Some of my most enchanting childhood memories are holidays spent here, at the San Fabian beach.
Our family’s summer sojourns to the north was something that never failed to thrill me. We always started our journey before the break of dawn. And so as we cruised along the highways and byways, the sun slowly nudged up the eastern horizon, past farms, open fields, mountains, intermittent houses, haunting lines of trees, and awakening town centers.
I would know we were close to my Lola’s house as soon as the road turned rough. There would be one last left turn to take and near the end of that pebbled street, past a few houses, grassy vacant spaces, a school and the cemetery, we would come to the red wire fence of Lola’s property and stop in front of the usually open wooden gate.
After an entire morning spent frolicking at the beach and swimming in the sea – totally famished and sunburned to the bone but absolutely blissful – we would trek back to the house just in time for lunch where a bounty would be waiting – huge crabs, shrimps, bangus (milkfish), tiny green grape-like seaweeds called ar-arosip, juicy tomatoes, steamed rice that had a distinct flavor for having been cooked in a clay pot under wood fire, and the sweetest mangoes.
Back then, our barangay was called Sabangan, a name I find lyrical and charmingly romantic for it means the place where the river meets the sea. It has since been changed to Nibaliw Narvarte, a name I find utterly unexciting.
Many other things have changed in this fishing village over the last three decades — the interior streets are now paved (albeit the construction work is substandard), the population has shot up by (I estimate) threefold, and there’s now a privately-owned bangus processing plant providing an alternative livelihood to the people apart from a small and informal tuyo (sun-dried fish) industry in the area near the coast.

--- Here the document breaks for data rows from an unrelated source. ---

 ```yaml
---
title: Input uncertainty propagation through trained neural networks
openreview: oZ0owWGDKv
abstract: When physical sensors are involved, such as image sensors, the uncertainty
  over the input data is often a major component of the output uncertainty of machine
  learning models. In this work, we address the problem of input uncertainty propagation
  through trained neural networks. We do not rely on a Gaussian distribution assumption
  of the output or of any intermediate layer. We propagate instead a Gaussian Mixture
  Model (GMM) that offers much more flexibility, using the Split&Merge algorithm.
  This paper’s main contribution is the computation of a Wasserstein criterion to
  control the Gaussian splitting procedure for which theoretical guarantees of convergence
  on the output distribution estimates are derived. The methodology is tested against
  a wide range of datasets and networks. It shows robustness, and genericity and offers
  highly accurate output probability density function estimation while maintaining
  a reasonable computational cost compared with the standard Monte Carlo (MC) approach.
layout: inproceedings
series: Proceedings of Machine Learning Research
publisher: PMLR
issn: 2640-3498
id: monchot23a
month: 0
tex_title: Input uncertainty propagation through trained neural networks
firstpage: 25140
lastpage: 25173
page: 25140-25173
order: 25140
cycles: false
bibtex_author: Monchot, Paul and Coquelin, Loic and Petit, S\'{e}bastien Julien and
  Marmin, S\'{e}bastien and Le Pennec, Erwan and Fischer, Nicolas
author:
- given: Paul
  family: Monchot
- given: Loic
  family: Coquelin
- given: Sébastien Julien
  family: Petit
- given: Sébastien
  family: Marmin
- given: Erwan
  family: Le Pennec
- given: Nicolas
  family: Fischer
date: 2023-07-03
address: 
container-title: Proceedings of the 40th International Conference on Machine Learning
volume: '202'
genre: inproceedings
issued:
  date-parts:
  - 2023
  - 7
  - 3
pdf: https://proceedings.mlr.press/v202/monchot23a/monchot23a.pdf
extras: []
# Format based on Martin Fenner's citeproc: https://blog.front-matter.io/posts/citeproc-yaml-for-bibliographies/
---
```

The bangus and what they make into tuyo are not harvests from the sea here. The truth is, the marine catch here has tremendously dwindled over the years because of the unrelenting practice of dynamite fishing. There are efforts to put a stop to it, but there is still no solid and concerted coastal resource management project that will rectify the damage and set up a long-term, sustainable marine district.
No wonder there was no celebration going on last May 1 at the beach. There is no real deep devotion here for the dayat.
The stretch of the Sabangan beach, even all the way up to Nibaliw Magliba and the more commercial Nibaliw Vidal area, was relatively quiet save for a small crowd of vacationers and locals taking a much-needed respite from the heat. As I watched the lovely sunset, I indulged in the silent magic of my childhood summer playground. And I shed a tear for her.